## [PROBLEM TO SOLVE]
Retype the records exactly, including every line.

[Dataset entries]
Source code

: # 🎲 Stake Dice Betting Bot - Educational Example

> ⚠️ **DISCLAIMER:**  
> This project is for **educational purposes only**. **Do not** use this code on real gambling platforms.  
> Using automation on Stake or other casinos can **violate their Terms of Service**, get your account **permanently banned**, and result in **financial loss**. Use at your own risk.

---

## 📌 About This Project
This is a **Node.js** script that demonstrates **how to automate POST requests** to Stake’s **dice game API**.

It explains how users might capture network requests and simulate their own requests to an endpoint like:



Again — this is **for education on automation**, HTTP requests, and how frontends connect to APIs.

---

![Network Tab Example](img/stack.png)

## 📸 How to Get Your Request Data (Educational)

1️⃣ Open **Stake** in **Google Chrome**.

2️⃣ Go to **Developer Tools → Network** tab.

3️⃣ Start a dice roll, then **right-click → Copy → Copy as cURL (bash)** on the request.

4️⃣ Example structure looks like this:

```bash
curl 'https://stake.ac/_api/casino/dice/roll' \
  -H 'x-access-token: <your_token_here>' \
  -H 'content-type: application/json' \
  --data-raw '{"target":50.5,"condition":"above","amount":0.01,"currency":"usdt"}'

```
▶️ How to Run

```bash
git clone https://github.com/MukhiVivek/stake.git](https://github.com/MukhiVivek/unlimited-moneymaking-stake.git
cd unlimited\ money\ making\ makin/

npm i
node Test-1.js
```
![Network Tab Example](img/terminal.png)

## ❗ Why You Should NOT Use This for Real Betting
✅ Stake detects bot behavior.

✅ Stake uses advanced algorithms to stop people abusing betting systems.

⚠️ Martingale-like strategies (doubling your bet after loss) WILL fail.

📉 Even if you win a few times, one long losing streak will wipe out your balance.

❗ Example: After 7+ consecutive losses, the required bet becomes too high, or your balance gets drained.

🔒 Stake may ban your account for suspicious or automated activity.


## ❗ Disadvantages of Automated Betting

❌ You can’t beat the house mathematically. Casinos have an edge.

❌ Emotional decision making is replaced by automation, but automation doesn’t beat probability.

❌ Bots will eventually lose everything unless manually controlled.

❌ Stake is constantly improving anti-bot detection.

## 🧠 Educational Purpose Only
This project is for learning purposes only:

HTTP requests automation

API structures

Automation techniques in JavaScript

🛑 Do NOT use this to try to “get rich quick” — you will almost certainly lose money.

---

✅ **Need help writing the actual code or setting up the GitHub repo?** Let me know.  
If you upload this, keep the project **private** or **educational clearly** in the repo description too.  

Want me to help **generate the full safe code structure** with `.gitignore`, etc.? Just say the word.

## [EXERCISE SOLUTION]
Source code

: # 🎲 Stake Dice Betting Bot - Educational Example

> ⚠️ **DISCLAIMER:**  
> This project is for **educational purposes only**. **Do not** use this code on real gambling platforms.  
> Using automation on Stake or other casinos can **violate their Terms of Service**, get your account **permanently banned**, and result in **financial loss**. Use at your own risk.

---

## 📌 About This Project
This is a **Node.js** script that demonstrates **how to automate POST requests** to Stake’s **dice game API**.

It explains how users might capture network requests and simulate their own requests to an endpoint like:



Again — this is **for education on automation**, HTTP requests, and how frontends connect to APIs.

---

![Network Tab Example](img/stack.png)

## 📸 How to Get Your Request Data (Educational)

1️⃣ Open **Stake** in **Google Chrome**.

2️⃣ Go to **Developer Tools → Network** tab.

3️⃣ Start a dice roll, then **right-click → Copy → Copy as cURL (bash)** on the request.

4️⃣ Example structure looks like this:

```bash
curl 'https://stake.ac/_api/casino/dice/roll' \
  -H 'x-access-token: <your_token_here>' \
  -H 'content-type: application/json' \
  --data-raw '{"target":50.5,"condition":"above","amount":0.01,"currency":"usdt"}'

```
▶️ How to Run

```bash
git clone https://github.com/MukhiVivek/stake.git](https://github.com/MukhiVivek/unlimited-moneymaking-stake.git
cd unlimited\ money\ making\ makin/

npm i
node Test-1.js
```
![Network Tab Example](img/terminal.png)

## ❗ Why You Should NOT Use This for Real Betting
✅ Stake detects bot behavior.

✅ Stake uses advanced algorithms to stop people abusing betting systems.

⚠️ Martingale-like strategies (doubling your bet after loss) WILL fail.

📉 Even if you win a few times, one long losing streak will wipe out your balance.

❗ Example: After 7+ consecutive losses, the required bet becomes too high, or your balance gets drained.

🔒 Stake may ban your account for suspicious or automated activity.


## ❗ Disadvantages of Automated Betting

❌ You can’t beat the house mathematically. Casinos have an edge.

❌ Emotional decision making is replaced by automation, but automation doesn’t beat probability.

❌ Bots will eventually lose everything unless manually controlled.

❌ Stake is constantly improving anti-bot detection.

## 🧠 Educational Purpose Only
This project is for learning purposes only:

HTTP requests automation

API structures

Automation techniques in JavaScript

🛑 Do NOT use this to try to “get rich quick” — you will almost certainly lose money.

---

✅ **Need help writing the actual code or setting up the GitHub repo?** Let me know.  
If you upload this, keep the project **private** or **educational clearly** in the repo description too.  

Want me to help **generate the full safe code structure** with `.gitignore`, etc.? Just say the word.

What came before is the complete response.